BEGIN Input data
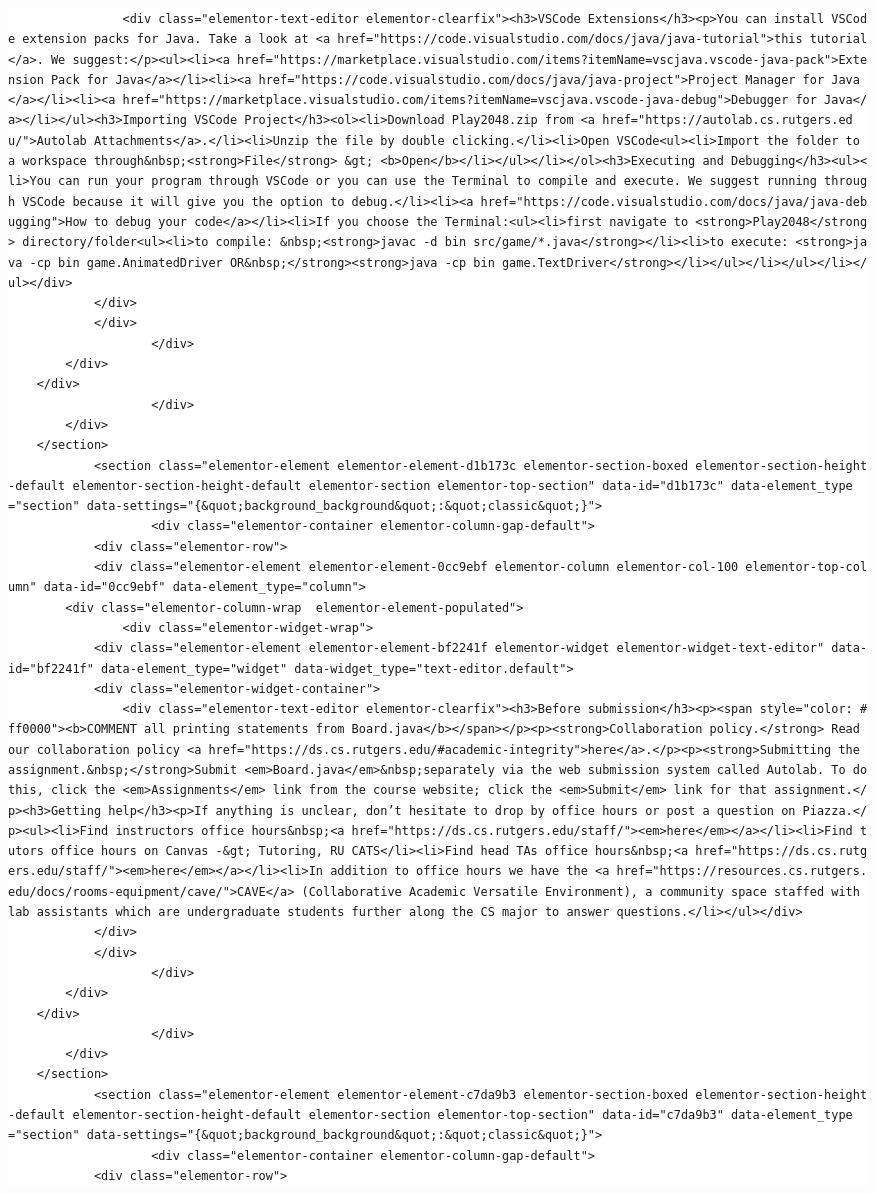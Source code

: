 					<div class="elementor-text-editor elementor-clearfix"><h3>VSCode Extensions</h3><p>You can install VSCode extension packs for Java. Take a look at <a href="https://code.visualstudio.com/docs/java/java-tutorial">this tutorial</a>. We suggest:</p><ul><li><a href="https://marketplace.visualstudio.com/items?itemName=vscjava.vscode-java-pack">Extension Pack for Java</a></li><li><a href="https://code.visualstudio.com/docs/java/java-project">Project Manager for Java</a></li><li><a href="https://marketplace.visualstudio.com/items?itemName=vscjava.vscode-java-debug">Debugger for Java</a></li></ul><h3>Importing VSCode Project</h3><ol><li>Download Play2048.zip from <a href="https://autolab.cs.rutgers.edu/">Autolab Attachments</a>.</li><li>Unzip the file by double clicking.</li><li>Open VSCode<ul><li>Import the folder to a workspace through&nbsp;<strong>File</strong> &gt; <b>Open</b></li></ul></li></ol><h3>Executing and Debugging</h3><ul><li>You can run your program through VSCode or you can use the Terminal to compile and execute. We suggest running through VSCode because it will give you the option to debug.</li><li><a href="https://code.visualstudio.com/docs/java/java-debugging">How to debug your code</a></li><li>If you choose the Terminal:<ul><li>first navigate to <strong>Play2048</strong> directory/folder<ul><li>to compile: &nbsp;<strong>javac -d bin src/game/*.java</strong></li><li>to execute: <strong>java -cp bin game.AnimatedDriver OR&nbsp;</strong><strong>java -cp bin game.TextDriver</strong></li></ul></li></ul></li></ul></div>
				</div>
				</div>
						</div>
			</div>
		</div>
						</div>
			</div>
		</section>
				<section class="elementor-element elementor-element-d1b173c elementor-section-boxed elementor-section-height-default elementor-section-height-default elementor-section elementor-top-section" data-id="d1b173c" data-element_type="section" data-settings="{&quot;background_background&quot;:&quot;classic&quot;}">
						<div class="elementor-container elementor-column-gap-default">
				<div class="elementor-row">
				<div class="elementor-element elementor-element-0cc9ebf elementor-column elementor-col-100 elementor-top-column" data-id="0cc9ebf" data-element_type="column">
			<div class="elementor-column-wrap  elementor-element-populated">
					<div class="elementor-widget-wrap">
				<div class="elementor-element elementor-element-bf2241f elementor-widget elementor-widget-text-editor" data-id="bf2241f" data-element_type="widget" data-widget_type="text-editor.default">
				<div class="elementor-widget-container">
					<div class="elementor-text-editor elementor-clearfix"><h3>Before submission</h3><p><span style="color: #ff0000"><b>COMMENT all printing statements from Board.java</b></span></p><p><strong>Collaboration policy.</strong> Read our collaboration policy <a href="https://ds.cs.rutgers.edu/#academic-integrity">here</a>.</p><p><strong>Submitting the assignment.&nbsp;</strong>Submit <em>Board.java</em>&nbsp;separately via the web submission system called Autolab. To do this, click the <em>Assignments</em> link from the course website; click the <em>Submit</em> link for that assignment.</p><h3>Getting help</h3><p>If anything is unclear, don’t hesitate to drop by office hours or post a question on Piazza.</p><ul><li>Find instructors office hours&nbsp;<a href="https://ds.cs.rutgers.edu/staff/"><em>here</em></a></li><li>Find tutors office hours on Canvas -&gt; Tutoring, RU CATS</li><li>Find head TAs office hours&nbsp;<a href="https://ds.cs.rutgers.edu/staff/"><em>here</em></a></li><li>In addition to office hours we have the <a href="https://resources.cs.rutgers.edu/docs/rooms-equipment/cave/">CAVE</a> (Collaborative Academic Versatile Environment), a community space staffed with lab assistants which are undergraduate students further along the CS major to answer questions.</li></ul></div>
				</div>
				</div>
						</div>
			</div>
		</div>
						</div>
			</div>
		</section>
				<section class="elementor-element elementor-element-c7da9b3 elementor-section-boxed elementor-section-height-default elementor-section-height-default elementor-section elementor-top-section" data-id="c7da9b3" data-element_type="section" data-settings="{&quot;background_background&quot;:&quot;classic&quot;}">
						<div class="elementor-container elementor-column-gap-default">
				<div class="elementor-row">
END Input data
Repeat the data word for word. Skip the pictures.

__Task output__.
Source code

: 					<div class="elementor-text-editor elementor-clearfix"><h3>VSCode Extensions</h3><p>You can install VSCode extension packs for Java. Take a look at <a href="https://code.visualstudio.com/docs/java/java-tutorial">this tutorial</a>. We suggest:</p><ul><li><a href="https://marketplace.visualstudio.com/items?itemName=vscjava.vscode-java-pack">Extension Pack for Java</a></li><li><a href="https://code.visualstudio.com/docs/java/java-project">Project Manager for Java</a></li><li><a href="https://marketplace.visualstudio.com/items?itemName=vscjava.vscode-java-debug">Debugger for Java</a></li></ul><h3>Importing VSCode Project</h3><ol><li>Download Play2048.zip from <a href="https://autolab.cs.rutgers.edu/">Autolab Attachments</a>.</li><li>Unzip the file by double clicking.</li><li>Open VSCode<ul><li>Import the folder to a workspace through&nbsp;<strong>File</strong> &gt; <b>Open</b></li></ul></li></ol><h3>Executing and Debugging</h3><ul><li>You can run your program through VSCode or you can use the Terminal to compile and execute. We suggest running through VSCode because it will give you the option to debug.</li><li><a href="https://code.visualstudio.com/docs/java/java-debugging">How to debug your code</a></li><li>If you choose the Terminal:<ul><li>first navigate to <strong>Play2048</strong> directory/folder<ul><li>to compile: &nbsp;<strong>javac -d bin src/game/*.java</strong></li><li>to execute: <strong>java -cp bin game.AnimatedDriver OR&nbsp;</strong><strong>java -cp bin game.TextDriver</strong></li></ul></li></ul></li></ul></div>
				</div>
				</div>
						</div>
			</div>
		</div>
						</div>
			</div>
		</section>
				<section class="elementor-element elementor-element-d1b173c elementor-section-boxed elementor-section-height-default elementor-section-height-default elementor-section elementor-top-section" data-id="d1b173c" data-element_type="section" data-settings="{&quot;background_background&quot;:&quot;classic&quot;}">
						<div class="elementor-container elementor-column-gap-default">
				<div class="elementor-row">
				<div class="elementor-element elementor-element-0cc9ebf elementor-column elementor-col-100 elementor-top-column" data-id="0cc9ebf" data-element_type="column">
			<div class="elementor-column-wrap  elementor-element-populated">
					<div class="elementor-widget-wrap">
				<div class="elementor-element elementor-element-bf2241f elementor-widget elementor-widget-text-editor" data-id="bf2241f" data-element_type="widget" data-widget_type="text-editor.default">
				<div class="elementor-widget-container">
					<div class="elementor-text-editor elementor-clearfix"><h3>Before submission</h3><p><span style="color: #ff0000"><b>COMMENT all printing statements from Board.java</b></span></p><p><strong>Collaboration policy.</strong> Read our collaboration policy <a href="https://ds.cs.rutgers.edu/#academic-integrity">here</a>.</p><p><strong>Submitting the assignment.&nbsp;</strong>Submit <em>Board.java</em>&nbsp;separately via the web submission system called Autolab. To do this, click the <em>Assignments</em> link from the course website; click the <em>Submit</em> link for that assignment.</p><h3>Getting help</h3><p>If anything is unclear, don’t hesitate to drop by office hours or post a question on Piazza.</p><ul><li>Find instructors office hours&nbsp;<a href="https://ds.cs.rutgers.edu/staff/"><em>here</em></a></li><li>Find tutors office hours on Canvas -&gt; Tutoring, RU CATS</li><li>Find head TAs office hours&nbsp;<a href="https://ds.cs.rutgers.edu/staff/"><em>here</em></a></li><li>In addition to office hours we have the <a href="https://resources.cs.rutgers.edu/docs/rooms-equipment/cave/">CAVE</a> (Collaborative Academic Versatile Environment), a community space staffed with lab assistants which are undergraduate students further along the CS major to answer questions.</li></ul></div>
				</div>
				</div>
						</div>
			</div>
		</div>
						</div>
			</div>
		</section>
				<section class="elementor-element elementor-element-c7da9b3 elementor-section-boxed elementor-section-height-default elementor-section-height-default elementor-section elementor-top-section" data-id="c7da9b3" data-element_type="section" data-settings="{&quot;background_background&quot;:&quot;classic&quot;}">
						<div class="elementor-container elementor-column-gap-default">
				<div class="elementor-row">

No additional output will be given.